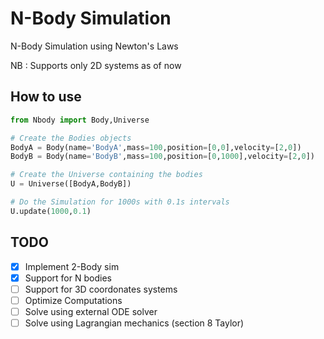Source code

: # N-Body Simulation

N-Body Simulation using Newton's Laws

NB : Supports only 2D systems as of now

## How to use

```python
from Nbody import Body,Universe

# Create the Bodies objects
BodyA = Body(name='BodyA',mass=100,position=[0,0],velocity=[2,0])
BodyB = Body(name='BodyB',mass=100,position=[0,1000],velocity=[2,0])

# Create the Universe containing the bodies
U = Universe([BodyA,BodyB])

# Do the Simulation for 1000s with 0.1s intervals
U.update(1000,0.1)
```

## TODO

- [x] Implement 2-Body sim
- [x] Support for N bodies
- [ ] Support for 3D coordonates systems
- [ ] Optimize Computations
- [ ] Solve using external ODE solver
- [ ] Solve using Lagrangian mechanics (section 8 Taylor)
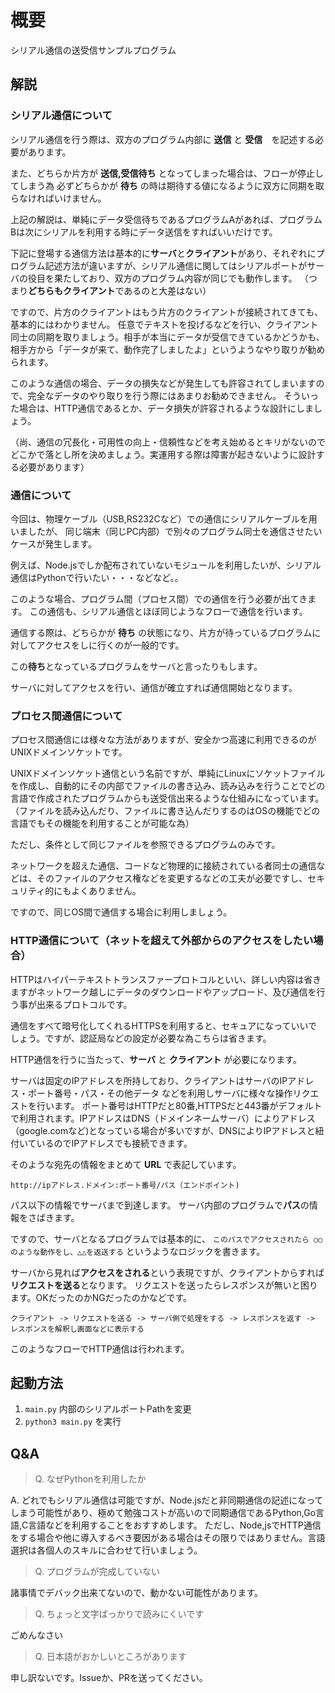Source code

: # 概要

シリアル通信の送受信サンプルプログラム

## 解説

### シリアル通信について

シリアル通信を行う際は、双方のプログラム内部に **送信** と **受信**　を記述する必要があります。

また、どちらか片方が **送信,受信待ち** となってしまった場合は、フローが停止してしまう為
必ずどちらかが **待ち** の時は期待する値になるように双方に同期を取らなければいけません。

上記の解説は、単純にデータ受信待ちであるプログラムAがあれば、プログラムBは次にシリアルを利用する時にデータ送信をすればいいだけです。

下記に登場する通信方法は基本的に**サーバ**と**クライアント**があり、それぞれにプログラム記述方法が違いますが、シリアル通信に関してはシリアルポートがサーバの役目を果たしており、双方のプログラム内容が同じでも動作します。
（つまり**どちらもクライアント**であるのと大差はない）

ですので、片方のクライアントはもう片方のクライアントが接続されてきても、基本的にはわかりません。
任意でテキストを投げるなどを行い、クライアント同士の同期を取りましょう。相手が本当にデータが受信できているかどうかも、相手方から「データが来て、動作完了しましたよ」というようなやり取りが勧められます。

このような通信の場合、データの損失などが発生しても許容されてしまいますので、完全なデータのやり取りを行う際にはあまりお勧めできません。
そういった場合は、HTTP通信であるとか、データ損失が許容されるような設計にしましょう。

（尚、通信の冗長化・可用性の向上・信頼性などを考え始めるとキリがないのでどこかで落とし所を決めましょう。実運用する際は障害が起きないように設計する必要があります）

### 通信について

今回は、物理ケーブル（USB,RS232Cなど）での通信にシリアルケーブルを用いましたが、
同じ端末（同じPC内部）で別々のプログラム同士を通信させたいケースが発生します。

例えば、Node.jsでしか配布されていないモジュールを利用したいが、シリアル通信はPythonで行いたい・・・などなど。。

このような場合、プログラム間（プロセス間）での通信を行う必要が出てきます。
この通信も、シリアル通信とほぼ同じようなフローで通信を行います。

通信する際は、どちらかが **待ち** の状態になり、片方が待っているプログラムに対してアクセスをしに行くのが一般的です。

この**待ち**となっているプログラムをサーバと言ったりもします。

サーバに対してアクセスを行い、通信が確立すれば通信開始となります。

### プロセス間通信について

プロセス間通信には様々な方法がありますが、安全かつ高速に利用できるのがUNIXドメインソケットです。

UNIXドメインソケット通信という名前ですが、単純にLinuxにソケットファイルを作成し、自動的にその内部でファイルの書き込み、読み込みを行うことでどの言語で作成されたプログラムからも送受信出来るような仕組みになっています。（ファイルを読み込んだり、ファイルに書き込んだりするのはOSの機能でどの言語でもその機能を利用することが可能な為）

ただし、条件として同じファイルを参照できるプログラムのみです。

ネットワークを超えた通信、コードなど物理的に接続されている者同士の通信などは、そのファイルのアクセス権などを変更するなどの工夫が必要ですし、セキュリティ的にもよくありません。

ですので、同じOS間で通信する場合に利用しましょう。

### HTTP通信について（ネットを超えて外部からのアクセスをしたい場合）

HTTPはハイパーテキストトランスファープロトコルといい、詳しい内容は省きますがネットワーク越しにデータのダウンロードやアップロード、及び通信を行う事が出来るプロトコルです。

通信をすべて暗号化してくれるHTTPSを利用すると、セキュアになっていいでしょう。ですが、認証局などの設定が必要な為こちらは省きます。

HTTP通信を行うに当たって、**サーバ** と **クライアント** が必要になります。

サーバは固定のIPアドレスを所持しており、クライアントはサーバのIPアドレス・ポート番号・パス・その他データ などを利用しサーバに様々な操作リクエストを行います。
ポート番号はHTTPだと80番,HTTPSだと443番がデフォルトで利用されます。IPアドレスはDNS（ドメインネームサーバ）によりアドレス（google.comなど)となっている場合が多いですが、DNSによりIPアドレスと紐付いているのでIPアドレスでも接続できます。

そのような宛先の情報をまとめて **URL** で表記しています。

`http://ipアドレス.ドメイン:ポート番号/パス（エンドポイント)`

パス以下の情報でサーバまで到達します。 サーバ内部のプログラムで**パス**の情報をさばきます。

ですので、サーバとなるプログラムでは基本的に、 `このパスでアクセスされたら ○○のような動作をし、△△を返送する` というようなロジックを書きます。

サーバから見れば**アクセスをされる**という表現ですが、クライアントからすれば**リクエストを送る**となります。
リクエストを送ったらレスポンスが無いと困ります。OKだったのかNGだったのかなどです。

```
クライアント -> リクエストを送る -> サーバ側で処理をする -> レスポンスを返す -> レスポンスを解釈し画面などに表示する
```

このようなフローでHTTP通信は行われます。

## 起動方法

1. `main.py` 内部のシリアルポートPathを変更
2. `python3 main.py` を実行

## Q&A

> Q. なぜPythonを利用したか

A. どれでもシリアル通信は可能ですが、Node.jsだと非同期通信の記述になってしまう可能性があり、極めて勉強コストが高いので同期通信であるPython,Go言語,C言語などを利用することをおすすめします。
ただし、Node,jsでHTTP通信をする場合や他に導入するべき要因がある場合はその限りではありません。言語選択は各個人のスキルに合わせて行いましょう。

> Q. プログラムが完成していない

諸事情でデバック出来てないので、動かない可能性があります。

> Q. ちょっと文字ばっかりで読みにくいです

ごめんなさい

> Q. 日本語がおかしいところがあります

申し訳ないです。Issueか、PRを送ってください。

******

- [PROBLEM TO SOLVE] Give back all of the entries verbatim, but without pictures.

- [RESPONSE AREA]
Source code

: # N-Body Simulation

N-Body Simulation using Newton's Laws

NB : Supports only 2D systems as of now

## How to use

```python
from Nbody import Body,Universe

# Create the Bodies objects
BodyA = Body(name='BodyA',mass=100,position=[0,0],velocity=[2,0])
BodyB = Body(name='BodyB',mass=100,position=[0,1000],velocity=[2,0])

# Create the Universe containing the bodies
U = Universe([BodyA,BodyB])

# Do the Simulation for 1000s with 0.1s intervals
U.update(1000,0.1)
```

## TODO

- [x] Implement 2-Body sim
- [x] Support for N bodies
- [ ] Support for 3D coordonates systems
- [ ] Optimize Computations
- [ ] Solve using external ODE solver
- [ ] Solve using Lagrangian mechanics (section 8 Taylor)
Source code

: # 概要

シリアル通信の送受信サンプルプログラム

## 解説

### シリアル通信について

シリアル通信を行う際は、双方のプログラム内部に **送信** と **受信**　を記述する必要があります。

また、どちらか片方が **送信,受信待ち** となってしまった場合は、フローが停止してしまう為
必ずどちらかが **待ち** の時は期待する値になるように双方に同期を取らなければいけません。

上記の解説は、単純にデータ受信待ちであるプログラムAがあれば、プログラムBは次にシリアルを利用する時にデータ送信をすればいいだけです。

下記に登場する通信方法は基本的に**サーバ**と**クライアント**があり、それぞれにプログラム記述方法が違いますが、シリアル通信に関してはシリアルポートがサーバの役目を果たしており、双方のプログラム内容が同じでも動作します。
（つまり**どちらもクライアント**であるのと大差はない）

ですので、片方のクライアントはもう片方のクライアントが接続されてきても、基本的にはわかりません。
任意でテキストを投げるなどを行い、クライアント同士の同期を取りましょう。相手が本当にデータが受信できているかどうかも、相手方から「データが来て、動作完了しましたよ」というようなやり取りが勧められます。

このような通信の場合、データの損失などが発生しても許容されてしまいますので、完全なデータのやり取りを行う際にはあまりお勧めできません。
そういった場合は、HTTP通信であるとか、データ損失が許容されるような設計にしましょう。

（尚、通信の冗長化・可用性の向上・信頼性などを考え始めるとキリがないのでどこかで落とし所を決めましょう。実運用する際は障害が起きないように設計する必要があります）

### 通信について

今回は、物理ケーブル（USB,RS232Cなど）での通信にシリアルケーブルを用いましたが、
同じ端末（同じPC内部）で別々のプログラム同士を通信させたいケースが発生します。

例えば、Node.jsでしか配布されていないモジュールを利用したいが、シリアル通信はPythonで行いたい・・・などなど。。

このような場合、プログラム間（プロセス間）での通信を行う必要が出てきます。
この通信も、シリアル通信とほぼ同じようなフローで通信を行います。

通信する際は、どちらかが **待ち** の状態になり、片方が待っているプログラムに対してアクセスをしに行くのが一般的です。

この**待ち**となっているプログラムをサーバと言ったりもします。

サーバに対してアクセスを行い、通信が確立すれば通信開始となります。

### プロセス間通信について

プロセス間通信には様々な方法がありますが、安全かつ高速に利用できるのがUNIXドメインソケットです。

UNIXドメインソケット通信という名前ですが、単純にLinuxにソケットファイルを作成し、自動的にその内部でファイルの書き込み、読み込みを行うことでどの言語で作成されたプログラムからも送受信出来るような仕組みになっています。（ファイルを読み込んだり、ファイルに書き込んだりするのはOSの機能でどの言語でもその機能を利用することが可能な為）

ただし、条件として同じファイルを参照できるプログラムのみです。

ネットワークを超えた通信、コードなど物理的に接続されている者同士の通信などは、そのファイルのアクセス権などを変更するなどの工夫が必要ですし、セキュリティ的にもよくありません。

ですので、同じOS間で通信する場合に利用しましょう。

### HTTP通信について（ネットを超えて外部からのアクセスをしたい場合）

HTTPはハイパーテキストトランスファープロトコルといい、詳しい内容は省きますがネットワーク越しにデータのダウンロードやアップロード、及び通信を行う事が出来るプロトコルです。

通信をすべて暗号化してくれるHTTPSを利用すると、セキュアになっていいでしょう。ですが、認証局などの設定が必要な為こちらは省きます。

HTTP通信を行うに当たって、**サーバ** と **クライアント** が必要になります。

サーバは固定のIPアドレスを所持しており、クライアントはサーバのIPアドレス・ポート番号・パス・その他データ などを利用しサーバに様々な操作リクエストを行います。
ポート番号はHTTPだと80番,HTTPSだと443番がデフォルトで利用されます。IPアドレスはDNS（ドメインネームサーバ）によりアドレス（google.comなど)となっている場合が多いですが、DNSによりIPアドレスと紐付いているのでIPアドレスでも接続できます。

そのような宛先の情報をまとめて **URL** で表記しています。

`http://ipアドレス.ドメイン:ポート番号/パス（エンドポイント)`

パス以下の情報でサーバまで到達します。 サーバ内部のプログラムで**パス**の情報をさばきます。

ですので、サーバとなるプログラムでは基本的に、 `このパスでアクセスされたら ○○のような動作をし、△△を返送する` というようなロジックを書きます。

サーバから見れば**アクセスをされる**という表現ですが、クライアントからすれば**リクエストを送る**となります。
リクエストを送ったらレスポンスが無いと困ります。OKだったのかNGだったのかなどです。

```
クライアント -> リクエストを送る -> サーバ側で処理をする -> レスポンスを返す -> レスポンスを解釈し画面などに表示する
```

このようなフローでHTTP通信は行われます。

## 起動方法

1. `main.py` 内部のシリアルポートPathを変更
2. `python3 main.py` を実行

## Q&A

> Q. なぜPythonを利用したか

A. どれでもシリアル通信は可能ですが、Node.jsだと非同期通信の記述になってしまう可能性があり、極めて勉強コストが高いので同期通信であるPython,Go言語,C言語などを利用することをおすすめします。
ただし、Node,jsでHTTP通信をする場合や他に導入するべき要因がある場合はその限りではありません。言語選択は各個人のスキルに合わせて行いましょう。

> Q. プログラムが完成していない

諸事情でデバック出来てないので、動かない可能性があります。

> Q. ちょっと文字ばっかりで読みにくいです

ごめんなさい

> Q. 日本語がおかしいところがあります

申し訳ないです。Issueか、PRを送ってください。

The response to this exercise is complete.